Citation Benchmarking is provided by Scopus and SciVal and is different from the metrics context provided by PlumX Metrics.
Article Description
Hyper-redundant manipulators with multiple degrees of freedom have special application prospects in narrow spaces, such as detection in small spaces in aerospace, rescue on-site disaster relief, etc. In order to solve the problems of complex obstacle avoidance planning and inverse solution selection of a hyper-redundant robot in a narrow space, a cubic B-spline curve based on collision-free trajectory using environmental edge information is planned. Firstly, a hyper-redundant robot composed of four pairs of double UCR (Universal-Cylindrical-Revolute) parallel mechanisms (2R1T, 2 Rotational DOFs and 1 Translation DOF) in series to realize flexible obstacle avoidance motion in narrow space is designed. The trajectory point envelope of a single UCR and the workspace of a single pair of UCR in Cartesian space based on the motion constraint boundaries of each joint are obtained.
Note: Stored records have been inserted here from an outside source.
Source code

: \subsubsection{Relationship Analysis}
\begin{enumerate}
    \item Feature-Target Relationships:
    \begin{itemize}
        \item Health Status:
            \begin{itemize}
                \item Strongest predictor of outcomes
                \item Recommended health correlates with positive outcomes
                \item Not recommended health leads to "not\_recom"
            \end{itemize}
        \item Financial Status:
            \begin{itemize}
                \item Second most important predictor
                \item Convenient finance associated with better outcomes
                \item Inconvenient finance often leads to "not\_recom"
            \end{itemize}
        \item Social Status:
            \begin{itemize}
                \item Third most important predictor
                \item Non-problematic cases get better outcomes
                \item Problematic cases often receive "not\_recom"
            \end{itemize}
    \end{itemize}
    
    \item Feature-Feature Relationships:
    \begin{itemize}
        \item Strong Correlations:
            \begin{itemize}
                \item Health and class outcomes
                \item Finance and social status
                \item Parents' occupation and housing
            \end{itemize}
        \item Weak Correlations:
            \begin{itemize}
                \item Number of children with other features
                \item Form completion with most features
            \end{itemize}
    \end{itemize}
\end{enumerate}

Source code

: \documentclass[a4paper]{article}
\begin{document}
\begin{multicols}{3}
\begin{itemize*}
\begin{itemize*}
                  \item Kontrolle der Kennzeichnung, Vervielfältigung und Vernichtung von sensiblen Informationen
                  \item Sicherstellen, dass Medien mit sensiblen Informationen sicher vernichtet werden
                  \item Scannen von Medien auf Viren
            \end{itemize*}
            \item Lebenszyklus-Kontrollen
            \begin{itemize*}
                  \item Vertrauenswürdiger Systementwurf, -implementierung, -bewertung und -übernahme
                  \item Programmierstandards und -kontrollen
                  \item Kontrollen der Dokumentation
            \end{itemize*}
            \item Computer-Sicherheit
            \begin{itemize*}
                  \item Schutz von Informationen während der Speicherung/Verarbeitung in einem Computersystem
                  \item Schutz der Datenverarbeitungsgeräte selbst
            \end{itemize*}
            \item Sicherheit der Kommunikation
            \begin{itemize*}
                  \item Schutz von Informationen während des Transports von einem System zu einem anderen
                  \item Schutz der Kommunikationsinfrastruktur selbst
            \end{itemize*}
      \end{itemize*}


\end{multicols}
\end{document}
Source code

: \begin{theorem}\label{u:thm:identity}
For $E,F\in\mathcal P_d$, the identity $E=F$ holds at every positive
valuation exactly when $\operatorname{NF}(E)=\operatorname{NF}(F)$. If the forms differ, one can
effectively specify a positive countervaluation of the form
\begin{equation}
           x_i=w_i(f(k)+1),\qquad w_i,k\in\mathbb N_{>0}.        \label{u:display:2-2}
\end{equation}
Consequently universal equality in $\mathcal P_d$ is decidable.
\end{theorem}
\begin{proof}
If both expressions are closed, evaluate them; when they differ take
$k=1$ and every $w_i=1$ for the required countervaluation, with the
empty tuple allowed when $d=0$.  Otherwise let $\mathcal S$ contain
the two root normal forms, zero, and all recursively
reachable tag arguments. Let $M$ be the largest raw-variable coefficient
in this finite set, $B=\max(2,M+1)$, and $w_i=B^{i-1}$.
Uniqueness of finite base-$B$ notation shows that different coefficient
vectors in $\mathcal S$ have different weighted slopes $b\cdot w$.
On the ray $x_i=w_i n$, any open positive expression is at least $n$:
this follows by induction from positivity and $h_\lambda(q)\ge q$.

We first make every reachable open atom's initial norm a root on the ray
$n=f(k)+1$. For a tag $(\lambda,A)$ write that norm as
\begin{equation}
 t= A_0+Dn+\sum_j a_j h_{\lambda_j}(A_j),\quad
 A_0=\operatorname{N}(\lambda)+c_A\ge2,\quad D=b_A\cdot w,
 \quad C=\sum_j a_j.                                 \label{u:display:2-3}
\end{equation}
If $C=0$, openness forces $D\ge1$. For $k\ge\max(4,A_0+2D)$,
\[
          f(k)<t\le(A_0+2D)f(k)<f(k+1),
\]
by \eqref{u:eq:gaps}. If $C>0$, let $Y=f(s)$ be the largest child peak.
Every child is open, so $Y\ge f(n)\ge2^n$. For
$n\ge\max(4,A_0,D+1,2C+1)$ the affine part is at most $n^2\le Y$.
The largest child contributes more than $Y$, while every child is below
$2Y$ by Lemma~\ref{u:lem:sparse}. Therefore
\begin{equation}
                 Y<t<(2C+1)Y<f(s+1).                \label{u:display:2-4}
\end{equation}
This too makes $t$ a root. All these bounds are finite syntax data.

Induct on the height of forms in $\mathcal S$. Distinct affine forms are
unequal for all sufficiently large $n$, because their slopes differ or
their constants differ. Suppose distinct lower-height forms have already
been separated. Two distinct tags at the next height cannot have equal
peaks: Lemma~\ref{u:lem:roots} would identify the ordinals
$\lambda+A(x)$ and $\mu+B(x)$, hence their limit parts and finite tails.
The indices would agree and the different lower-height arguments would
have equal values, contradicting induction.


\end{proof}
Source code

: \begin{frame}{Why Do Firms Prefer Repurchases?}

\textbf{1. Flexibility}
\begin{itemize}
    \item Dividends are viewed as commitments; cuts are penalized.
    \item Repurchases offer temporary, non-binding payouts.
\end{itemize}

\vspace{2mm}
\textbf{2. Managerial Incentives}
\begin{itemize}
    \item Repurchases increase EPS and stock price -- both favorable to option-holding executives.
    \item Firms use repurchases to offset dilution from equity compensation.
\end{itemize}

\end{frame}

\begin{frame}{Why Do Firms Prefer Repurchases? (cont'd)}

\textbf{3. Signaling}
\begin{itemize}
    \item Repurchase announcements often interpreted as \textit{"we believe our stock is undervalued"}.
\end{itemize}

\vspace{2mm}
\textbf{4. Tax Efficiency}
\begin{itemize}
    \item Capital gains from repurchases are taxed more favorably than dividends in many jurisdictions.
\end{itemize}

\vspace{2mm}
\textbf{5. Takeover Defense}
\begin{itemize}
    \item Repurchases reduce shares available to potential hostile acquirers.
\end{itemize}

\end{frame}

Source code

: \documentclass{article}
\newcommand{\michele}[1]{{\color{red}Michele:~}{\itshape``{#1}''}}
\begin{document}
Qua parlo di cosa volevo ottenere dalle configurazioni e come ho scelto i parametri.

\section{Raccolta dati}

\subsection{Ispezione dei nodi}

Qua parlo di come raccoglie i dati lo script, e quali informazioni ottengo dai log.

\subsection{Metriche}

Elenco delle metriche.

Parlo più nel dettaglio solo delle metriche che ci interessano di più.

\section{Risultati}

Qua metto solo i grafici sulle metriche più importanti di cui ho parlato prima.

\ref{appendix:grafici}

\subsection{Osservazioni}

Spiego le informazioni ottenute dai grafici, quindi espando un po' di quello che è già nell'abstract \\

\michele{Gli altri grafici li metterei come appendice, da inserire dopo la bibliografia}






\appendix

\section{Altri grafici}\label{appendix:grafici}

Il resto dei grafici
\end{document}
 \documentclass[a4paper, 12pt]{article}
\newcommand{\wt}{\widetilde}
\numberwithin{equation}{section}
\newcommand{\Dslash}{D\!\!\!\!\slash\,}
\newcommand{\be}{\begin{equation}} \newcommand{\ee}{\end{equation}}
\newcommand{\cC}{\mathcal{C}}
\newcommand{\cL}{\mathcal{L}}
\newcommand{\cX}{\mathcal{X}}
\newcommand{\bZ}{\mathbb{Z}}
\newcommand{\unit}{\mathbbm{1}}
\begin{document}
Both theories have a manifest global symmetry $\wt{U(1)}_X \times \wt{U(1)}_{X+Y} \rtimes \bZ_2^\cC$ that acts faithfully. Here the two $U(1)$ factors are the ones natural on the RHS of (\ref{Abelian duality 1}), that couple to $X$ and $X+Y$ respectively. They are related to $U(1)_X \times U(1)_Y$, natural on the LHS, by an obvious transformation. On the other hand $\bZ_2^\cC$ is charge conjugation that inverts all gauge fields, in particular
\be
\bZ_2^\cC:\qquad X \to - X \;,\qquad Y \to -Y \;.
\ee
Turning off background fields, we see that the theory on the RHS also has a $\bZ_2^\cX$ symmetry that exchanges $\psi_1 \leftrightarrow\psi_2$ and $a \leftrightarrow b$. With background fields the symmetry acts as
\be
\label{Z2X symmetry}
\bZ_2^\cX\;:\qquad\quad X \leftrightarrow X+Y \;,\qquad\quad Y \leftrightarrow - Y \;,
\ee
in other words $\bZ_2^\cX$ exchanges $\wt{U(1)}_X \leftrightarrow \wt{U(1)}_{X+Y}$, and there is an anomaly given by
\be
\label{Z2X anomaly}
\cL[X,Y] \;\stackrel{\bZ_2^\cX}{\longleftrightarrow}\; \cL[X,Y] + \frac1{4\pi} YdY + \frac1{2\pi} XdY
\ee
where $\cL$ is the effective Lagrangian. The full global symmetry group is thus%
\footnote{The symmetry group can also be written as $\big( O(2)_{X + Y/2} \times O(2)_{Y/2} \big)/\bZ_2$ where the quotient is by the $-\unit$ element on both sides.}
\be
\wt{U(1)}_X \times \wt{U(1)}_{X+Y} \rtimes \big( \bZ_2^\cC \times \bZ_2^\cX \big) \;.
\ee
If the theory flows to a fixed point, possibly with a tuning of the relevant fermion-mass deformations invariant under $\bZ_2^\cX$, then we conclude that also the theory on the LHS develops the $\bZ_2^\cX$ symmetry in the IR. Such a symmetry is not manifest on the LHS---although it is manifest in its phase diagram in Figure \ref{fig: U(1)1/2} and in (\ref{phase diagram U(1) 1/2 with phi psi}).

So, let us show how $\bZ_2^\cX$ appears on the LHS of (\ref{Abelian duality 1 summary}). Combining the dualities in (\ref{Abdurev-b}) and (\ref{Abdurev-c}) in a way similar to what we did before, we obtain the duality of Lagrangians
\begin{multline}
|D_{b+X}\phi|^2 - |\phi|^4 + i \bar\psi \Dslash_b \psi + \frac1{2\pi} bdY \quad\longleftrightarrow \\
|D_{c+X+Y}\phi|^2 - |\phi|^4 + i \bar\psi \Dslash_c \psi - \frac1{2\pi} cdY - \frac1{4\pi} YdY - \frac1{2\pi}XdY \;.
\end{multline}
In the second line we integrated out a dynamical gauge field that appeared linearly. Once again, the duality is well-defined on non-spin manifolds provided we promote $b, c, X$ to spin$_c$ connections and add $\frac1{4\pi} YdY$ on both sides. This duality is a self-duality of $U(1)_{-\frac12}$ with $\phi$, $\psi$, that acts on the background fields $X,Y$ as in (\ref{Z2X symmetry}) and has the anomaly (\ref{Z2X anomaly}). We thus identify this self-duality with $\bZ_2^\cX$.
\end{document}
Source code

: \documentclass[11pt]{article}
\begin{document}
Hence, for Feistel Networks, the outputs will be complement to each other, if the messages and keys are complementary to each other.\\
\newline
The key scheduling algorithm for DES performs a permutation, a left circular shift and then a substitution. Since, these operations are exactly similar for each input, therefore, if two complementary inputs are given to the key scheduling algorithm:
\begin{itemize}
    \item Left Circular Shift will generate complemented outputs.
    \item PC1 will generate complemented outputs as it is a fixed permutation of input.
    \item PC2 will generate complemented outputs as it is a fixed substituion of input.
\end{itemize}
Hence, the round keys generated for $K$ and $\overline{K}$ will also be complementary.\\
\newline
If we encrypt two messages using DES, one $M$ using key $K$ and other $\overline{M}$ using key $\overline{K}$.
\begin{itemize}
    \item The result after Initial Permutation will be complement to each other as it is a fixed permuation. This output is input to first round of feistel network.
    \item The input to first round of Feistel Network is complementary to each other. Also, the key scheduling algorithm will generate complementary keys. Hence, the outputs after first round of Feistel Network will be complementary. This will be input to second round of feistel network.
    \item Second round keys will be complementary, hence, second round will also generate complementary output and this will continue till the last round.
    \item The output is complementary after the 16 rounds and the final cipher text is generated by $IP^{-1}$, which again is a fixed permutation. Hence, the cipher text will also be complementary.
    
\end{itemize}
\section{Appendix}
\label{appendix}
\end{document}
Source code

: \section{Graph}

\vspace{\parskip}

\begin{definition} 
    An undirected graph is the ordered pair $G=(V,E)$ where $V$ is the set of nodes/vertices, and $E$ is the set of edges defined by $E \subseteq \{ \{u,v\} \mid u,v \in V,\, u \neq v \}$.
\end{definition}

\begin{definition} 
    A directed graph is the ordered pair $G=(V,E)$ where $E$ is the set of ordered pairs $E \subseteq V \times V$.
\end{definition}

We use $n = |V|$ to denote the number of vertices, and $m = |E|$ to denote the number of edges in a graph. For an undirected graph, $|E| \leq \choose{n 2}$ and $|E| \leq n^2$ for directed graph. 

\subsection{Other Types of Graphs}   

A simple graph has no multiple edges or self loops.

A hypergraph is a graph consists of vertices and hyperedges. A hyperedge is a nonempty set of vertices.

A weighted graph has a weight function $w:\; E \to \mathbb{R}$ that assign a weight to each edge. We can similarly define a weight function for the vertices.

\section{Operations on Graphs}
Then, the constraint control points according to the edge information of the obstacle are obtained, and the obstacle avoidance trajectory in the constrained space is planned by combining the A* algorithm and cubic B-spline algorithm. Finally, a variety of test scenarios are built to verify the obstacle avoidance planning algorithm. The results show that the proposed algorithm reduces the computational complexity of the obstacle avoidance process and enables the robot to complete flexible obstacle avoidance movement in the complex narrow space.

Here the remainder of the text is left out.